Every line of the listing is to be printed again exactly.

*** The records ***

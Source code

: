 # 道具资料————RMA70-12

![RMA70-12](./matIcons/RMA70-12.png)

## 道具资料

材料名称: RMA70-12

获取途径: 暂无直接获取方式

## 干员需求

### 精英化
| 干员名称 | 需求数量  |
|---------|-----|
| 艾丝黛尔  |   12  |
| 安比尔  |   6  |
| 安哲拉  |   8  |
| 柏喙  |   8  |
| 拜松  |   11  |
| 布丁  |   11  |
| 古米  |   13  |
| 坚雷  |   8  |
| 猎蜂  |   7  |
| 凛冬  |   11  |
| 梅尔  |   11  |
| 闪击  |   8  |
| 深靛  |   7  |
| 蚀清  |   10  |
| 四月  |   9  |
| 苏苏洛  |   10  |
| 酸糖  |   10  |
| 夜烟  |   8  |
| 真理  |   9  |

***

Task response:
Source code

: # 道具资料————RMA70-12

![RMA70-12](./matIcons/RMA70-12.png)

## 道具资料

材料名称: RMA70-12

获取途径: 暂无直接获取方式

## 干员需求

### 精英化
| 干员名称 | 需求数量  |
|---------|-----|
| 艾丝黛尔  |   12  |
| 安比尔  |   6  |
| 安哲拉  |   8  |
| 柏喙  |   8  |
| 拜松  |   11  |
| 布丁  |   11  |
| 古米  |   13  |
| 坚雷  |   8  |
| 猎蜂  |   7  |
| 凛冬  |   11  |
| 梅尔  |   11  |
| 闪击  |   8  |
| 深靛  |   7  |
| 蚀清  |   10  |
| 四月  |   9  |
| 苏苏洛  |   10  |
| 酸糖  |   10  |
| 夜烟  |   8  |
| 真理  |   9  |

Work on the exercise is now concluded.